[Stored data]
----------

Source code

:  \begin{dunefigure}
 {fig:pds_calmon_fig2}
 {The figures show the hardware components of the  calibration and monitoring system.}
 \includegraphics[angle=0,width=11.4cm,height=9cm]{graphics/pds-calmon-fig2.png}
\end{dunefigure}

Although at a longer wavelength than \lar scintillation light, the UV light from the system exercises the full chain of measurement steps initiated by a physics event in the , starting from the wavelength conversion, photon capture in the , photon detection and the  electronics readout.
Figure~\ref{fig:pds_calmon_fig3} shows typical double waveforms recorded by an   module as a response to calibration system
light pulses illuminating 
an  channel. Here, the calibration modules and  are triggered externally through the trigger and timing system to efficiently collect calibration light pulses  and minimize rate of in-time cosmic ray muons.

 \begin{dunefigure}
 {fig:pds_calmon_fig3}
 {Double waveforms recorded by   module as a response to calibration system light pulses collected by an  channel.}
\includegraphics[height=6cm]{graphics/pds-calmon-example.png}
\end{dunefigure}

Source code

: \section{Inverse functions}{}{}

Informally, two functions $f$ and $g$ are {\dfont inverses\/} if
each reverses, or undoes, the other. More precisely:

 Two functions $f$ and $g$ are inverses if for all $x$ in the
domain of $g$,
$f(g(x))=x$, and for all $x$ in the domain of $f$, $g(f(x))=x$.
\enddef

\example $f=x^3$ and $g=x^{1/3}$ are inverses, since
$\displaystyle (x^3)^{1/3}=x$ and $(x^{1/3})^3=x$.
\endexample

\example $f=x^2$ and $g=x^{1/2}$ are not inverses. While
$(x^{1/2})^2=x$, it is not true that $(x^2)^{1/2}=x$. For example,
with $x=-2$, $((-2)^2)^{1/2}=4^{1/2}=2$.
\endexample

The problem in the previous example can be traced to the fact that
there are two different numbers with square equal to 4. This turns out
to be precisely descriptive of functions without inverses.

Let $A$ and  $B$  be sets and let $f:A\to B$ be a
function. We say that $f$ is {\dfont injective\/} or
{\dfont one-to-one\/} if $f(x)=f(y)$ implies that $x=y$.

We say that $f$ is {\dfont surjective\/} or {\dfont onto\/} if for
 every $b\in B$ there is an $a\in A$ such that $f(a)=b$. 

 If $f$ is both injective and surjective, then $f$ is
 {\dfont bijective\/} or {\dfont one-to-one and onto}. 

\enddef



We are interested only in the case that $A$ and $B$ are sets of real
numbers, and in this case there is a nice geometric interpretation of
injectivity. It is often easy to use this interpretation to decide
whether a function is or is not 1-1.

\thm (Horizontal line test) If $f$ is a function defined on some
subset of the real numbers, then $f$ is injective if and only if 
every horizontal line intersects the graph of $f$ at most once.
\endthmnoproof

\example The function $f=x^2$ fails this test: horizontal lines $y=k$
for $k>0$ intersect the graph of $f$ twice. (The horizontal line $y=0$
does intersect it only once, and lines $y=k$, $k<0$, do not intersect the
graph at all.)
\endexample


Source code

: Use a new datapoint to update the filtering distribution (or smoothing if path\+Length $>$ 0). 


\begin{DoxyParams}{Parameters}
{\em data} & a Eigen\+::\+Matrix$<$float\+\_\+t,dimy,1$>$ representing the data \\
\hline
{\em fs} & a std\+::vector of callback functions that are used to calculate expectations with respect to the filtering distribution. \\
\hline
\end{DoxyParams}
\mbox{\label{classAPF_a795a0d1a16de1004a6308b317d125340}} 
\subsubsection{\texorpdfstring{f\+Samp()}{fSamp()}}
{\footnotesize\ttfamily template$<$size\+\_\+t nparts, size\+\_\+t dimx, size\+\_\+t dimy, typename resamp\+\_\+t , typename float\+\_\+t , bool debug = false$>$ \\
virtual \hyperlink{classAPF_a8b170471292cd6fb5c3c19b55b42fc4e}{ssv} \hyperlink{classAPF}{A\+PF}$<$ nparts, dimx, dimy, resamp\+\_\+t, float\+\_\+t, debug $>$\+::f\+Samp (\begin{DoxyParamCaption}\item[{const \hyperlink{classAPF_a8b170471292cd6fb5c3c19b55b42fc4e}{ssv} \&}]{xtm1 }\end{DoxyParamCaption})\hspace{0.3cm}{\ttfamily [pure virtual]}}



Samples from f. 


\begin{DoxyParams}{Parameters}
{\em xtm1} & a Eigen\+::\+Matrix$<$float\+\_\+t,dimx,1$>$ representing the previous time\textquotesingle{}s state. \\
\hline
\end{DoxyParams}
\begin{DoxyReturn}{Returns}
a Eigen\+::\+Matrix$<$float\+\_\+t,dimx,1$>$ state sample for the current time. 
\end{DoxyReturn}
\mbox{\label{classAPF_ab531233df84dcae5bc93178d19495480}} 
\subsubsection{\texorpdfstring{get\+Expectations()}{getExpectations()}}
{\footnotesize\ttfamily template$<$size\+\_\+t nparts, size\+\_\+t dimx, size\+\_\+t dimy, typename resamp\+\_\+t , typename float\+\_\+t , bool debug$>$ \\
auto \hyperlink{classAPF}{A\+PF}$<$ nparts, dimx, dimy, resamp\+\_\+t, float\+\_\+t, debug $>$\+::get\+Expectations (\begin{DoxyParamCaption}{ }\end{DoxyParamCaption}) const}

----------

• Prompt:
Give back the lines of the data exactly as they are written, from the first line through the line containing "Although at a".

• Answer to this problem:
Source code

:  \begin{dunefigure}
 {fig:pds_calmon_fig2}
 {The figures show the hardware components of the  calibration and monitoring system.}
 \includegraphics[angle=0,width=11.4cm,height=9cm]{graphics/pds-calmon-fig2.png}
\end{dunefigure}

Although at a longer wavelength than \lar scintillation light, the UV light from the system exercises the full chain of measurement steps initiated by a physics event in the , starting from the wavelength conversion, photon capture in the , photon detection and the  electronics readout.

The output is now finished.